- Try it -
For this exercise, reproduce each entry below exactly, excluding pictures.

- Items from a dataset -
== Segment start ==

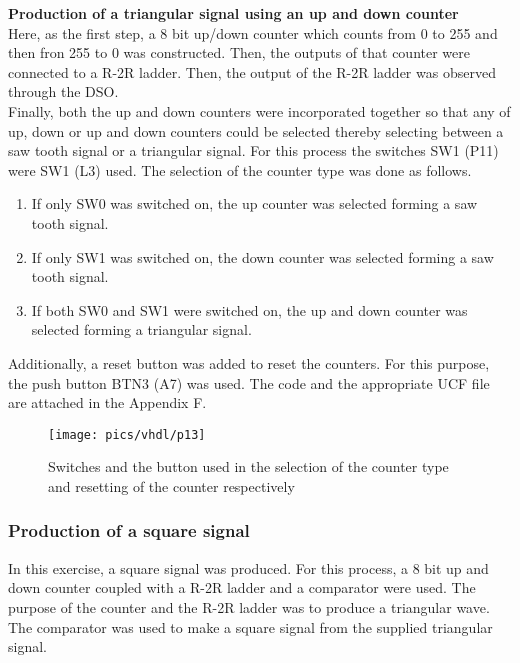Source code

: \noindent
\textbf{Production of a triangular signal using an up and down counter}\\

\noindent
Here, as the first step, a 8 bit up/down counter which counts from 0 to 255 and then fron 255 to 0 was constructed. Then, the outputs of that counter were connected to a R-2R ladder. Then, the output of the  R-2R ladder was observed through the DSO.\\

\noindent
Finally, both the up and down counters were incorporated together so that any of up, down or up and down counters could be selected thereby selecting between a saw tooth signal or a triangular signal. For this process the switches SW1 (P11) were SW1 (L3) used. The selection of the counter type was done as follows.
\begin{enumerate}
	\item If only SW0 was switched on, the up counter was selected forming a saw tooth signal.
	\item  If only SW1 was switched on, the down counter was selected forming a saw tooth signal.
	\item If both SW0 and SW1 were switched on, the up and down counter was selected forming a triangular signal.
\end{enumerate}

\noindent
Additionally, a reset button was added to reset the counters. For this purpose, the push button BTN3 (A7) was used. The  code and the appropriate UCF file are attached in the Appendix F.

\begin{figure}[!h]
	\centering
	\texttt{[image: pics/vhdl/p13]}
	\caption{Switches and the  button used in the selection of the counter type and resetting of the counter respectively}
	\label{fig:basicr8}
\end{figure}

\subsubsection{Production of a square signal}

\noindent
In this exercise, a square signal was produced. For this process, a  8 bit up and down counter coupled with a R-2R ladder and a comparator  were used. The purpose of the counter and the R-2R ladder was to produce a triangular wave. The comparator was used to make a square signal from the supplied triangular signal. \\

== Segment end ==

- Exercise result -
Source code

: \noindent
\textbf{Production of a triangular signal using an up and down counter}\\

\noindent
Here, as the first step, a 8 bit up/down counter which counts from 0 to 255 and then fron 255 to 0 was constructed. Then, the outputs of that counter were connected to a R-2R ladder. Then, the output of the  R-2R ladder was observed through the DSO.\\

\noindent
Finally, both the up and down counters were incorporated together so that any of up, down or up and down counters could be selected thereby selecting between a saw tooth signal or a triangular signal. For this process the switches SW1 (P11) were SW1 (L3) used. The selection of the counter type was done as follows.
\begin{enumerate}
	\item If only SW0 was switched on, the up counter was selected forming a saw tooth signal.
	\item  If only SW1 was switched on, the down counter was selected forming a saw tooth signal.
	\item If both SW0 and SW1 were switched on, the up and down counter was selected forming a triangular signal.
\end{enumerate}

\noindent
Additionally, a reset button was added to reset the counters. For this purpose, the push button BTN3 (A7) was used. The  code and the appropriate UCF file are attached in the Appendix F.

\begin{figure}[!h]
	\centering
	\texttt{[image: pics/vhdl/p13]}
	\caption{Switches and the  button used in the selection of the counter type and resetting of the counter respectively}
	\label{fig:basicr8}
\end{figure}

\subsubsection{Production of a square signal}

\noindent
In this exercise, a square signal was produced. For this process, a  8 bit up and down counter coupled with a R-2R ladder and a comparator  were used. The purpose of the counter and the R-2R ladder was to produce a triangular wave. The comparator was used to make a square signal from the supplied triangular signal. \\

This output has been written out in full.